Cryo-Cell’s Cord Blood Collection Data
To see if and how the volume and the viability of collections are affected by two or more babies, Cryo-Cell International studied its cord blood collection data from the last 300 multiple births and the last 10,000 single births.
It chose these numbers as a representation of the approximately three percent of births that result in two or more offspring.
When comparing the median figures, Cryo-Cell International found that multiple-birth cord blood collections had 10 percent less volume than its single-birth cord blood collections.
However, each mutibirth collection had four times the number of total cells and eight times the number of CD34+ stem cells post-processing than the minimums Cryo-Cell requires.
Larger Viability in Processed Baby’s Cord Blood
Median total post and CD34+ (stem cell) viabilities were a superlative 94 percent and 99 percent, respectively, and well beyond Cryo-Cell’s minimum of 75 percent viability. The sample included both PrepaCyte-CB-processed cord blood and HES-processed cord blood and was drawn from collections taken from around the globe.

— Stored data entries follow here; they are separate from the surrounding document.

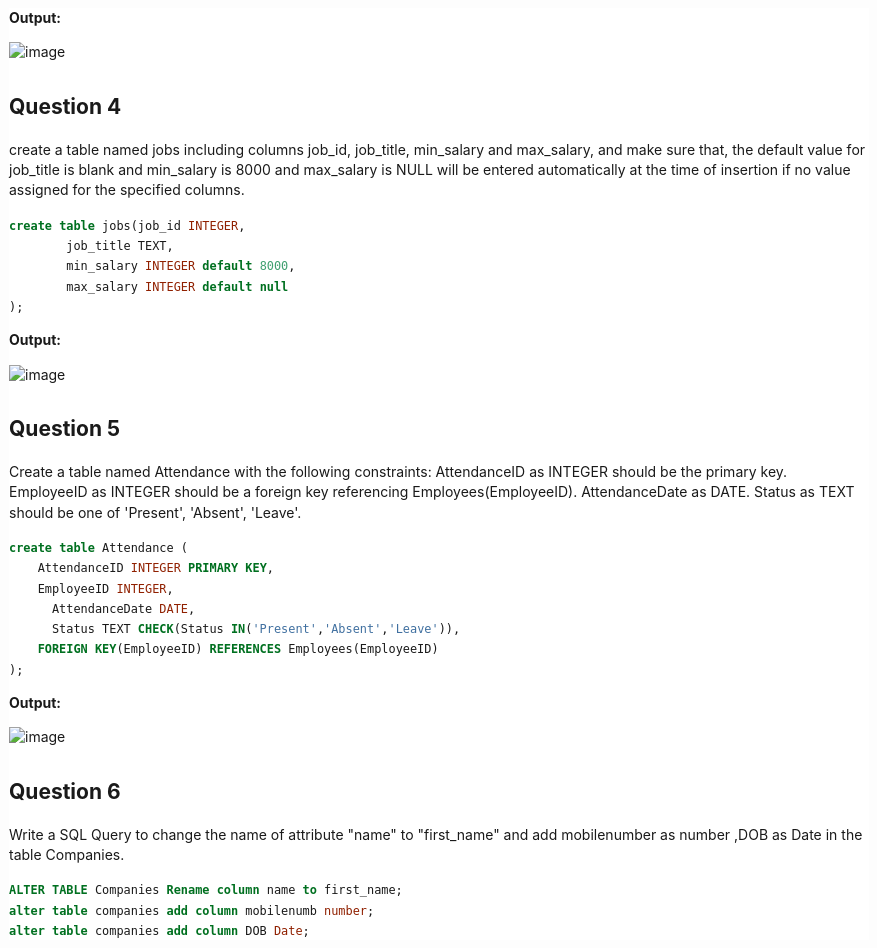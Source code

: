 **Output:**

<img width="1261" height="420" alt="image" src="https://github.com/user-attachments/assets/9e80f574-aec4-42ed-8846-622754b71eac" />


**Question 4**
---
create a table named jobs including columns job_id, job_title, min_salary and max_salary, and make sure that, the default value for job_title is blank and min_salary is 8000 and max_salary is NULL will be entered automatically at the time of insertion if no value assigned for the specified columns.

```sql
create table jobs(job_id INTEGER,
        job_title TEXT,
        min_salary INTEGER default 8000,
        max_salary INTEGER default null
);
```

**Output:**

<img width="1265" height="380" alt="image" src="https://github.com/user-attachments/assets/84efc753-344f-4367-9386-fb7af490b694" />


**Question 5**
---
Create a table named Attendance with the following constraints:
AttendanceID as INTEGER should be the primary key.
EmployeeID as INTEGER should be a foreign key referencing Employees(EmployeeID).
AttendanceDate as DATE.
Status as TEXT should be one of 'Present', 'Absent', 'Leave'.

```sql
create table Attendance (
    AttendanceID INTEGER PRIMARY KEY,
    EmployeeID INTEGER,
      AttendanceDate DATE,
      Status TEXT CHECK(Status IN('Present','Absent','Leave')),
    FOREIGN KEY(EmployeeID) REFERENCES Employees(EmployeeID)
);
```

**Output:**

<img width="1266" height="344" alt="image" src="https://github.com/user-attachments/assets/19ca441a-862c-4763-9107-9ddd05902675" />


**Question 6**
---
Write a SQL Query  to change the name of attribute "name" to "first_name"  and add mobilenumber as number ,DOB as Date in the table Companies. 

```sql
ALTER TABLE Companies Rename column name to first_name;
alter table companies add column mobilenumb number;
alter table companies add column DOB Date;
```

Advantage of Multiple Birth Collections
One can surmise from these data points that a clinically relevant amount of cord blood material is captured in multiple birth cord blood collections to provide therapies for either baby if needed.
Are you considering storage of umbilical cord blood from twins or triplets? Share your thoughts in the comments below.
1. Wong A.H., Gottesman I., Petronis A. (2005) Phenotypic differences in genetically identical organisms: the epigenetic perspective. Human Molecular Genetics, 14: Review Issue 1, R11-R18.
2. Fraga, M.F. et al. (2005) Epigenetic differences arise during the lifetime of monozygotic twins. PNAS, 102:10604-9.
3. Poulsen P., Esteller M., Vaag A., Fraga M.F. (2007) The Epigenetic Basis of Twin Discordance in Age-Related Diseases. Pediatric Research, 61: 38R-42R (subscription required).